__Material provided__:

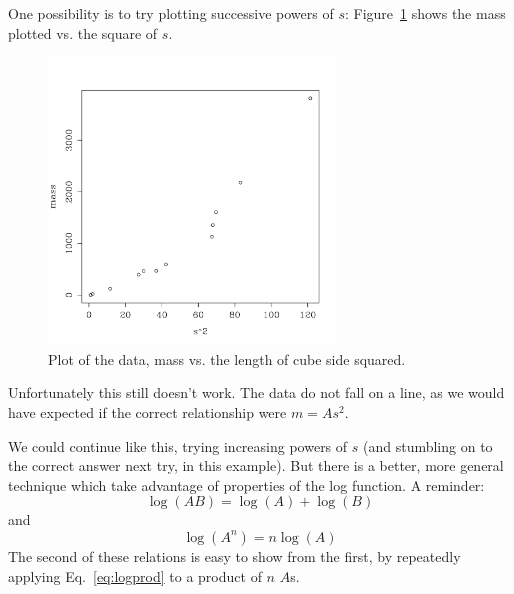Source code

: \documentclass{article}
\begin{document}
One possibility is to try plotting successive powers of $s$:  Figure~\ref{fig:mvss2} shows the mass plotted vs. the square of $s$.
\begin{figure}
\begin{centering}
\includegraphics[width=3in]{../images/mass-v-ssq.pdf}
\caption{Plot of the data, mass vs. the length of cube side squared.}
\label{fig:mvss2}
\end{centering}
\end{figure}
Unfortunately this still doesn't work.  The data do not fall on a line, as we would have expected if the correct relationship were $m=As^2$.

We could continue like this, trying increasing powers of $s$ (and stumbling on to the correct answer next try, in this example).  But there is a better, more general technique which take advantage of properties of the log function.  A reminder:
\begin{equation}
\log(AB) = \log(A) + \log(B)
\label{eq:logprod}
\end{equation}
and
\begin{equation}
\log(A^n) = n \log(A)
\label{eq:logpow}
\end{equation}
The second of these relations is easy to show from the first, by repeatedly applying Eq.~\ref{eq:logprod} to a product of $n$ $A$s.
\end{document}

__About this exercise__: Find the string "correct" in the records, then copy each line where it occurs.

__Task answer__:
Unfortunately this still doesn't work.  The data do not fall on a line, as we would have expected if the correct relationship were $m=As^2$.
We could continue like this, trying increasing powers of $s$ (and stumbling on to the correct answer next try, in this example).  But there is a better, more general technique which take advantage of properties of the log function.  A reminder:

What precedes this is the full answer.